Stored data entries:
+++++
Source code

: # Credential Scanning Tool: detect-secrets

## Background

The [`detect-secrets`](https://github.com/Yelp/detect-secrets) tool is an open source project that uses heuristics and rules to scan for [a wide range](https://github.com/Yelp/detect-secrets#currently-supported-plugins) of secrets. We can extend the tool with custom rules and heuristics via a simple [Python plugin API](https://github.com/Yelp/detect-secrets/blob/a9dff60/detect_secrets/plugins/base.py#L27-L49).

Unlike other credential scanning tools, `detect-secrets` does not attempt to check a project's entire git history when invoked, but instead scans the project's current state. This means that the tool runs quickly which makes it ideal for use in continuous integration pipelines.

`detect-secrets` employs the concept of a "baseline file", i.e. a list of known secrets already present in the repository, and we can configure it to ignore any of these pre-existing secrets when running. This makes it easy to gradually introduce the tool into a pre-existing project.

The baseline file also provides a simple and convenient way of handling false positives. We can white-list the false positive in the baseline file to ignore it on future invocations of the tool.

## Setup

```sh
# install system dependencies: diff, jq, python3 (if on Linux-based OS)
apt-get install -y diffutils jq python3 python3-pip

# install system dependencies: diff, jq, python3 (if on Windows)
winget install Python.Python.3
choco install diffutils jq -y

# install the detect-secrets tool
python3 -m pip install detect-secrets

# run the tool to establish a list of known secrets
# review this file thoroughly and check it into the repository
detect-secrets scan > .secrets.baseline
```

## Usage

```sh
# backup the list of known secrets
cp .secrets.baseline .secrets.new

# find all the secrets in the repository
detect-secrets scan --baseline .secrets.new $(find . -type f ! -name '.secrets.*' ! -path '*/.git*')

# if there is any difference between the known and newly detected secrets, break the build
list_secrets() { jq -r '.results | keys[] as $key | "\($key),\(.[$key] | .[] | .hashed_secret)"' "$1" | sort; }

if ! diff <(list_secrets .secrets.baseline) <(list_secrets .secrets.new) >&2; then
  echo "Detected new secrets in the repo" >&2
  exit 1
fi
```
+++++
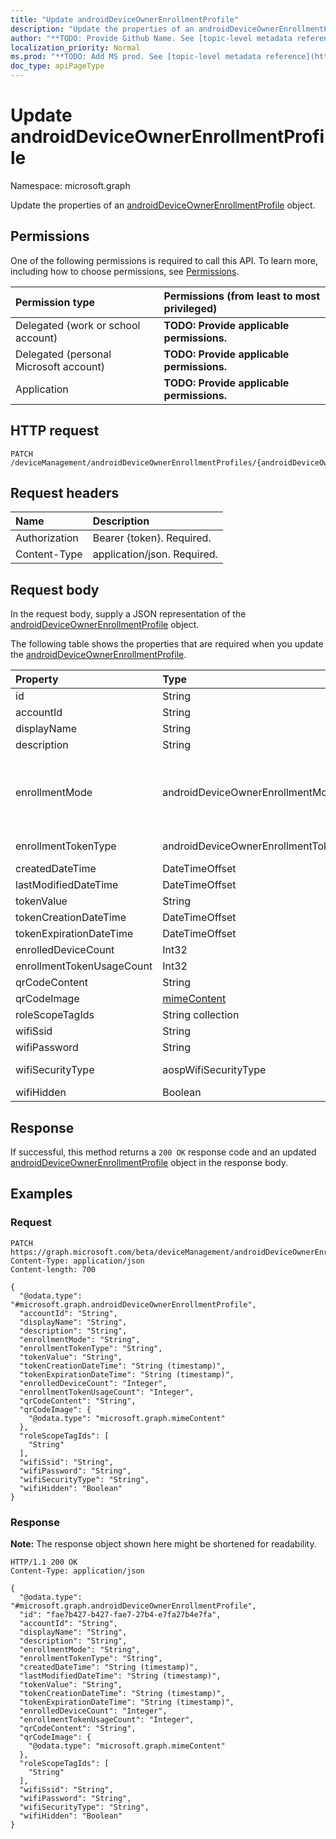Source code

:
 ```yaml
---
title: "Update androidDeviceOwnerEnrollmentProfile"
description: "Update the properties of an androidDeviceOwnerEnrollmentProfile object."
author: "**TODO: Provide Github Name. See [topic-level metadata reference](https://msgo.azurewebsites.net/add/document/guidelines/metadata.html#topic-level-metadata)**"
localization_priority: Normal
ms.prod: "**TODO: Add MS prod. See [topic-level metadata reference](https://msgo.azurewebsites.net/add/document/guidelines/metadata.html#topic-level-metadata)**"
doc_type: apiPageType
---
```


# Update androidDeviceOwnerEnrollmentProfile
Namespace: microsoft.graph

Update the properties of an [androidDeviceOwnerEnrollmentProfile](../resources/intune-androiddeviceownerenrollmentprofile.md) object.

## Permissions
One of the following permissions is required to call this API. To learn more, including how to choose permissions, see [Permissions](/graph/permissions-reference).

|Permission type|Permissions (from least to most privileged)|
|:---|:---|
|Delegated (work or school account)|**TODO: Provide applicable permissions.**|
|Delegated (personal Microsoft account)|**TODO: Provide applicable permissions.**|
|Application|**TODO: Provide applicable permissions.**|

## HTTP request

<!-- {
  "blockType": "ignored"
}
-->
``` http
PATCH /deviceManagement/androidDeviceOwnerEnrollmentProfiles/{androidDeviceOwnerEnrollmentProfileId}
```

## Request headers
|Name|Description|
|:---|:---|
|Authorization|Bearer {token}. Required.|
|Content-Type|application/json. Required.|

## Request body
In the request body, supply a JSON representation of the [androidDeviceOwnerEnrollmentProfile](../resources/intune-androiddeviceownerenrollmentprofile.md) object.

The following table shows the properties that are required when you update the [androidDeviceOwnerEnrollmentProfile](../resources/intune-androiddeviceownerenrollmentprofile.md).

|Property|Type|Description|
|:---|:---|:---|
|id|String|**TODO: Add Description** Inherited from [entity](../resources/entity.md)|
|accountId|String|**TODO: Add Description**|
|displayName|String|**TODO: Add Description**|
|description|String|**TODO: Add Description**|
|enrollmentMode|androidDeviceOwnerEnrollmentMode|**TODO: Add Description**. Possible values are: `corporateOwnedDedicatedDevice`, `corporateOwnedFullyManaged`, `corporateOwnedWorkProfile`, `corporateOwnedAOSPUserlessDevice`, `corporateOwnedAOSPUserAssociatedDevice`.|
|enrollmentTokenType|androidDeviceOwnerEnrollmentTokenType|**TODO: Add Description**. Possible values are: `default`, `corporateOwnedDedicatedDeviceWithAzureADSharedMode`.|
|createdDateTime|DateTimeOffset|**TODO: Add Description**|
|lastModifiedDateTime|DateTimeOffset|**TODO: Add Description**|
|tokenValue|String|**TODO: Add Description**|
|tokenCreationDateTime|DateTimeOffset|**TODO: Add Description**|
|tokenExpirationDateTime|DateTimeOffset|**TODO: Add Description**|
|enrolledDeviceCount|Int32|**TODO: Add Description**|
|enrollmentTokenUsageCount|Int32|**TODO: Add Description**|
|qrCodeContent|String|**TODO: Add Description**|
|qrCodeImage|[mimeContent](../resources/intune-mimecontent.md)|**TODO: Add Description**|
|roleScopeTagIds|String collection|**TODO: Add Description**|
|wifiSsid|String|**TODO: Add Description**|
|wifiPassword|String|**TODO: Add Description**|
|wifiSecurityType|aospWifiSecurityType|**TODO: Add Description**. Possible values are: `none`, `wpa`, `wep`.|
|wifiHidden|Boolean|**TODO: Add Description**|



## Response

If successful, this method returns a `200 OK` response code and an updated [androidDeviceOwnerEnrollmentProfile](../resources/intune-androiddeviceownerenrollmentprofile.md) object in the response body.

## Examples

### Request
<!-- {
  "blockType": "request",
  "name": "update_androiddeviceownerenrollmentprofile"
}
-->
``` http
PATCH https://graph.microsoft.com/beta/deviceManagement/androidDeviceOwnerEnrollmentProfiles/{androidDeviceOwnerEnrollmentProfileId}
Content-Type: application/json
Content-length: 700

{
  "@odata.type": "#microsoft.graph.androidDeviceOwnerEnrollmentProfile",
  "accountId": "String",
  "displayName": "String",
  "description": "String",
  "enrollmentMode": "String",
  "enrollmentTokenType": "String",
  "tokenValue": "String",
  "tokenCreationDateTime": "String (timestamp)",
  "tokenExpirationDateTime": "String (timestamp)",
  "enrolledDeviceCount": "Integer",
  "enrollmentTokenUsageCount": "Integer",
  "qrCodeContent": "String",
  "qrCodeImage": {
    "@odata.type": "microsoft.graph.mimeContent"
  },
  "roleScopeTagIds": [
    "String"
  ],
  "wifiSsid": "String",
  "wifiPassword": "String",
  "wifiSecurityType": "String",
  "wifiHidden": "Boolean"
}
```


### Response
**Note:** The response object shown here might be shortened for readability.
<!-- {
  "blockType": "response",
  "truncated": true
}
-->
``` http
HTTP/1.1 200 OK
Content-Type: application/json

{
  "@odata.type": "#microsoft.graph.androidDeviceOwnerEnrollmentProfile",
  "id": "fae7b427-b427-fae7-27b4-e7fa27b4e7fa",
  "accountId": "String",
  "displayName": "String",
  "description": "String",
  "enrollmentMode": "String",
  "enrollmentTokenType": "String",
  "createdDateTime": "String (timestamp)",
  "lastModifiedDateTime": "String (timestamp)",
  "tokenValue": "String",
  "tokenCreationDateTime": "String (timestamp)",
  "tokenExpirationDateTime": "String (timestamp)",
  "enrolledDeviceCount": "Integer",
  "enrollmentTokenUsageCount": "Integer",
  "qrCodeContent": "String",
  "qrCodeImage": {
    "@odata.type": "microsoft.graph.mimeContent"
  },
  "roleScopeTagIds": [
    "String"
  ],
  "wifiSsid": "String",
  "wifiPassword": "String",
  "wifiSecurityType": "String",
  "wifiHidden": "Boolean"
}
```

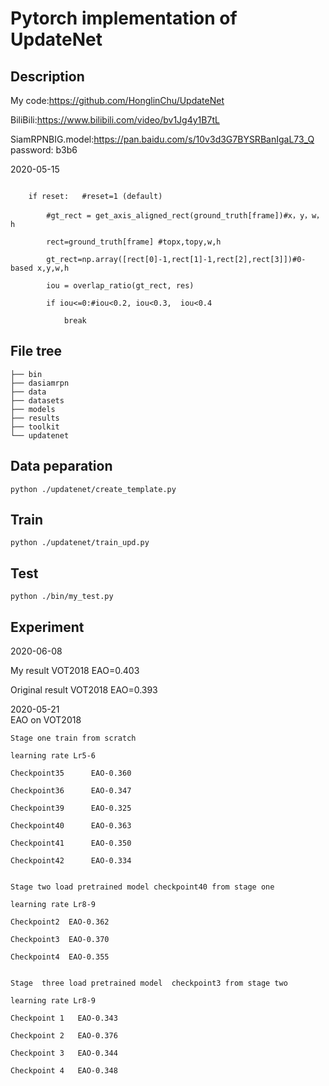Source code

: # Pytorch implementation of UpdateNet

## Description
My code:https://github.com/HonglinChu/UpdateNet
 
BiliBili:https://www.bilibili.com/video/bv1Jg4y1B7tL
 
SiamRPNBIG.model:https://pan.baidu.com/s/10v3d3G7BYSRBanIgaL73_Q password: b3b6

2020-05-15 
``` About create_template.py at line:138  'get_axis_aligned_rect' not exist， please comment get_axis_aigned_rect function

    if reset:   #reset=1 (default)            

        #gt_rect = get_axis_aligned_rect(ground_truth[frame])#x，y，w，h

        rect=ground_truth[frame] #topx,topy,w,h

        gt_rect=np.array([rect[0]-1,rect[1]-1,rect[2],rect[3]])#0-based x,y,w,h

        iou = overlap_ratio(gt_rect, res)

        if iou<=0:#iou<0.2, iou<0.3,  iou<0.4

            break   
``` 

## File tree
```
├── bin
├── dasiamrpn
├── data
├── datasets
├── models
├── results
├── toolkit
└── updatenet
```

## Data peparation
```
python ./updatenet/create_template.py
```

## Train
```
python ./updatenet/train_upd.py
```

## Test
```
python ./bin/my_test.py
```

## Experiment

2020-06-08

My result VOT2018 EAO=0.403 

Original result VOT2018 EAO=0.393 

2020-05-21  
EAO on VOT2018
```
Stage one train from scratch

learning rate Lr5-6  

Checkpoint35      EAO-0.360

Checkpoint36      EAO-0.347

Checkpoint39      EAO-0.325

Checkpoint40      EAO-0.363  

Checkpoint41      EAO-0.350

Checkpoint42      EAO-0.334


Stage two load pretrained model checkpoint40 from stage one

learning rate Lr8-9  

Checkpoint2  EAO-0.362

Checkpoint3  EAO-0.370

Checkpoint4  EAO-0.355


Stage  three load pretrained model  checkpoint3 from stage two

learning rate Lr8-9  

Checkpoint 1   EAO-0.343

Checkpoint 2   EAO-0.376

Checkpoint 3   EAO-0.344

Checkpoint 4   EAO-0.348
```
+++++
* What the exercise asks:
Go through the records and show every line with the string "break" in it.

* Response to the exercise:
# if there is any difference between the known and newly detected secrets, break the build
            break   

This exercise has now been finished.